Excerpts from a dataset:
------

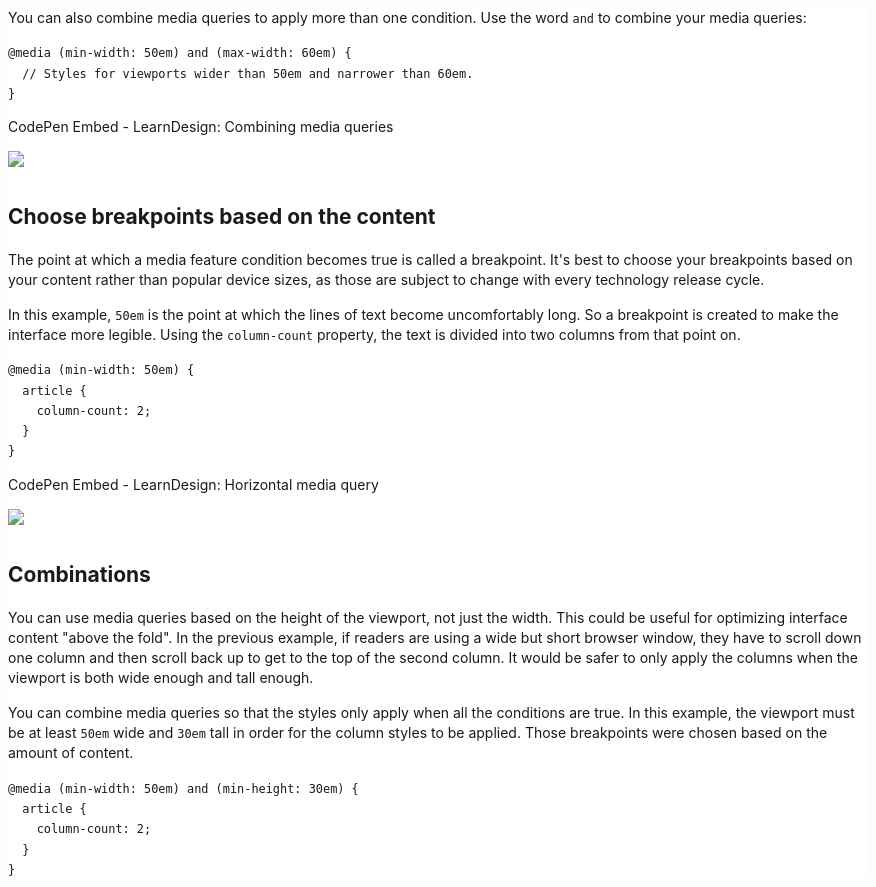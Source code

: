 You can also combine media queries to apply more than one condition. Use the word `and` to combine your media queries:

```
@media (min-width: 50em) and (max-width: 60em) {
  // Styles for viewports wider than 50em and narrower than 60em.
}
```

  CodePen Embed - LearnDesign: Combining media queries  

[![](https://assets.codepen.io/5928893/internal/avatars/users/default.png?fit=crop&format=auto&height=256&version=1616020020&width=256)](https://codepen.io/web-dot-dev)

## Choose breakpoints based on the content

The point at which a media feature condition becomes true is called a breakpoint. It's best to choose your breakpoints based on your content rather than popular device sizes, as those are subject to change with every technology release cycle.

In this example, `50em` is the point at which the lines of text become uncomfortably long. So a breakpoint is created to make the interface more legible. Using the `column-count` property, the text is divided into two columns from that point on.

```
@media (min-width: 50em) {
  article {
    column-count: 2;
  }
}
```

  CodePen Embed - LearnDesign: Horizontal media query  

[![](https://assets.codepen.io/5928893/internal/avatars/users/default.png?fit=crop&format=auto&height=256&version=1616020020&width=256)](https://codepen.io/web-dot-dev)

## Combinations

You can use media queries based on the height of the viewport, not just the width. This could be useful for optimizing interface content "above the fold". In the previous example, if readers are using a wide but short browser window, they have to scroll down one column and then scroll back up to get to the top of the second column. It would be safer to only apply the columns when the viewport is both wide enough and tall enough.

You can combine media queries so that the styles only apply when all the conditions are true. In this example, the viewport must be at least `50em` wide and `30em` tall in order for the column styles to be applied. Those breakpoints were chosen based on the amount of content.

```
@media (min-width: 50em) and (min-height: 30em) {
  article {
    column-count: 2;
  }
}
```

------

WHAT YOU ARE ASKED TO DO:
Each line in the records above with "more" must be returned.

RESPONSE:
: You can also combine media queries to apply more than one condition. Use the word `and` to combine your media queries:
In this example, `50em` is the point at which the lines of text become uncomfortably long. So a breakpoint is created to make the interface more legible. Using the `column-count` property, the text is divided into two columns from that point on.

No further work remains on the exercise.